→ Directions for this task
For the word "DoxyParams", report how many lines of the records below contain it, and nothing more.

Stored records

··········

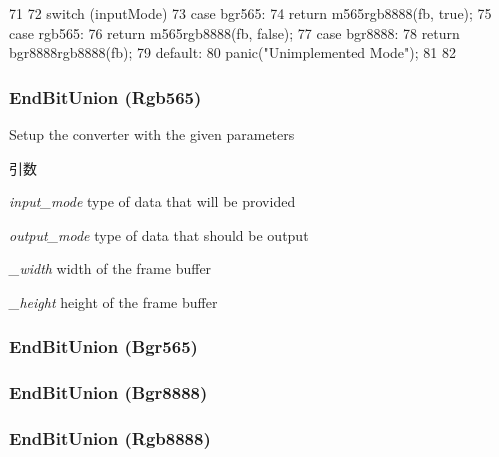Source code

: \begin{DoxyCode}
71 {
72     switch (inputMode) {
73       case bgr565:
74         return m565rgb8888(fb, true);
75       case rgb565:
76         return m565rgb8888(fb, false);
77       case bgr8888:
78         return bgr8888rgb8888(fb);
79       default:
80         panic("Unimplemented Mode\n");
81     }
82 }
\end{DoxyCode}
\hypertarget{classVideoConvert_aeecd01b88aca2832c32a16728474c9d7}{
\subsubsection[{EndBitUnion}]{\setlength{\rightskip}{0pt plus 5cm}EndBitUnion (Rgb565)}}
\label{classVideoConvert_aeecd01b88aca2832c32a16728474c9d7}
Setup the converter with the given parameters 
\begin{DoxyParams}{引数}
\item[{\em input\_\-mode}]type of data that will be provided \item[{\em output\_\-mode}]type of data that should be output \item[{\em \_\-width}]width of the frame buffer \item[{\em \_\-height}]height of the frame buffer \end{DoxyParams}
\hypertarget{classVideoConvert_a86b1b56dda6a6798fe7774f250fd658a}{
\subsubsection[{EndBitUnion}]{\setlength{\rightskip}{0pt plus 5cm}EndBitUnion (Bgr565)}}
\label{classVideoConvert_a86b1b56dda6a6798fe7774f250fd658a}
\hypertarget{classVideoConvert_afadfb7851997f9fb787490995c281037}{
\subsubsection[{EndBitUnion}]{\setlength{\rightskip}{0pt plus 5cm}EndBitUnion (Bgr8888)}}
\label{classVideoConvert_afadfb7851997f9fb787490995c281037}
\hypertarget{classVideoConvert_a4773afbbd60896bb01da63f019215893}{
\subsubsection[{EndBitUnion}]{\setlength{\rightskip}{0pt plus 5cm}EndBitUnion (Rgb8888)}}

··········

→ Problem solution
2